What is required -
Look for the string "DatabaseRowInfo" in the listing. Copy each line that has it.
-*-*-
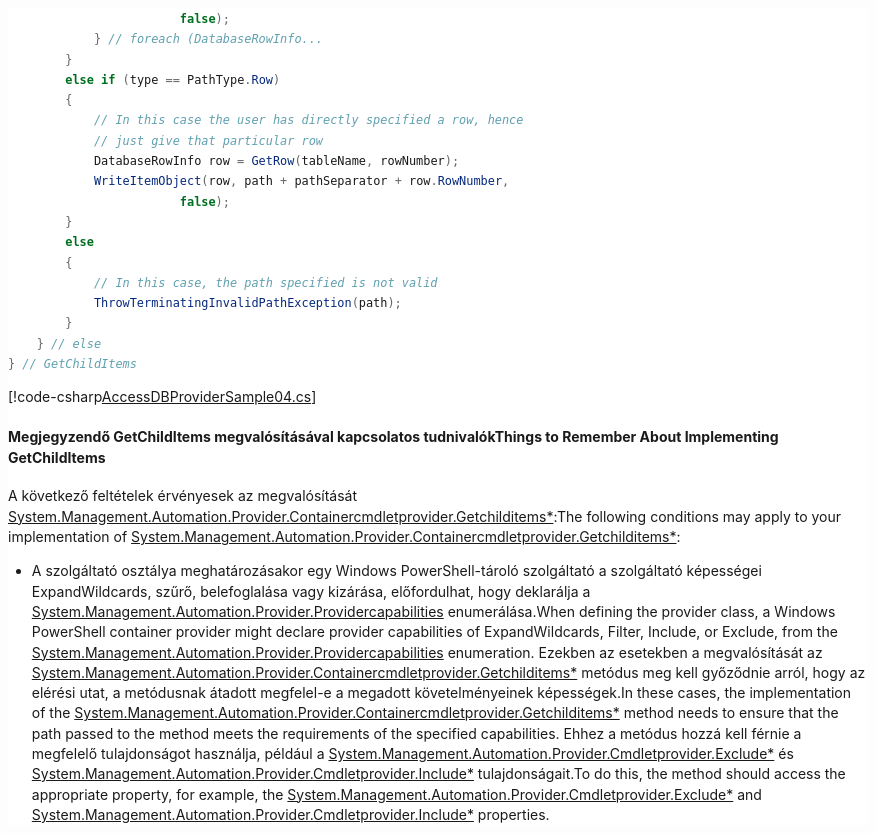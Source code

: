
 ```csharp
                        false);
            } // foreach (DatabaseRowInfo...
        }
        else if (type == PathType.Row)
        {
            // In this case the user has directly specified a row, hence
            // just give that particular row
            DatabaseRowInfo row = GetRow(tableName, rowNumber);
            WriteItemObject(row, path + pathSeparator + row.RowNumber,
                        false);
        }
        else
        {
            // In this case, the path specified is not valid
            ThrowTerminatingInvalidPathException(path);
        }
    } // else
} // GetChildItems
```

[!code-csharp[AccessDBProviderSample04.cs](../../powershell-sdk-samples/SDK-2.0/csharp/AccessDBProviderSample04/AccessDBProviderSample04.cs#L311-L362 "AccessDBProviderSample04.cs")]

#### <a name="things-to-remember-about-implementing-getchilditems"></a><span data-ttu-id="606b4-163">Megjegyzendő GetChildItems megvalósításával kapcsolatos tudnivalók</span><span class="sxs-lookup"><span data-stu-id="606b4-163">Things to Remember About Implementing GetChildItems</span></span>

<span data-ttu-id="606b4-164">A következő feltételek érvényesek az megvalósítását [System.Management.Automation.Provider.Containercmdletprovider.Getchilditems\*](/dotnet/api/System.Management.Automation.Provider.ContainerCmdletProvider.GetChildItems):</span><span class="sxs-lookup"><span data-stu-id="606b4-164">The following conditions may apply to your implementation of [System.Management.Automation.Provider.Containercmdletprovider.Getchilditems\*](/dotnet/api/System.Management.Automation.Provider.ContainerCmdletProvider.GetChildItems):</span></span>

- <span data-ttu-id="606b4-165">A szolgáltató osztálya meghatározásakor egy Windows PowerShell-tároló szolgáltató a szolgáltató képességei ExpandWildcards, szűrő, belefoglalása vagy kizárása, előfordulhat, hogy deklarálja a [System.Management.Automation.Provider.Providercapabilities](/dotnet/api/System.Management.Automation.Provider.ProviderCapabilities) enumerálása.</span><span class="sxs-lookup"><span data-stu-id="606b4-165">When defining the provider class, a Windows PowerShell container provider might declare provider capabilities of ExpandWildcards, Filter, Include, or Exclude, from the [System.Management.Automation.Provider.Providercapabilities](/dotnet/api/System.Management.Automation.Provider.ProviderCapabilities) enumeration.</span></span> <span data-ttu-id="606b4-166">Ezekben az esetekben a megvalósítását az [System.Management.Automation.Provider.Containercmdletprovider.Getchilditems\*](/dotnet/api/System.Management.Automation.Provider.ContainerCmdletProvider.GetChildItems) metódus meg kell győződnie arról, hogy az elérési utat, a metódusnak átadott megfelel-e a megadott követelményeinek képességek.</span><span class="sxs-lookup"><span data-stu-id="606b4-166">In these cases, the implementation of the [System.Management.Automation.Provider.Containercmdletprovider.Getchilditems\*](/dotnet/api/System.Management.Automation.Provider.ContainerCmdletProvider.GetChildItems) method needs to ensure that the path passed to the method meets the requirements of the specified capabilities.</span></span> <span data-ttu-id="606b4-167">Ehhez a metódus hozzá kell férnie a megfelelő tulajdonságot használja, például a [System.Management.Automation.Provider.Cmdletprovider.Exclude\*](/dotnet/api/System.Management.Automation.Provider.CmdletProvider.Exclude) és [ System.Management.Automation.Provider.Cmdletprovider.Include\*](/dotnet/api/System.Management.Automation.Provider.CmdletProvider.Include) tulajdonságait.</span><span class="sxs-lookup"><span data-stu-id="606b4-167">To do this, the method should access the appropriate property, for example, the [System.Management.Automation.Provider.Cmdletprovider.Exclude\*](/dotnet/api/System.Management.Automation.Provider.CmdletProvider.Exclude) and [System.Management.Automation.Provider.Cmdletprovider.Include\*](/dotnet/api/System.Management.Automation.Provider.CmdletProvider.Include) properties.</span></span>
-*-*-
Solution to the problem -
            } // foreach (DatabaseRowInfo...
            DatabaseRowInfo row = GetRow(tableName, rowNumber);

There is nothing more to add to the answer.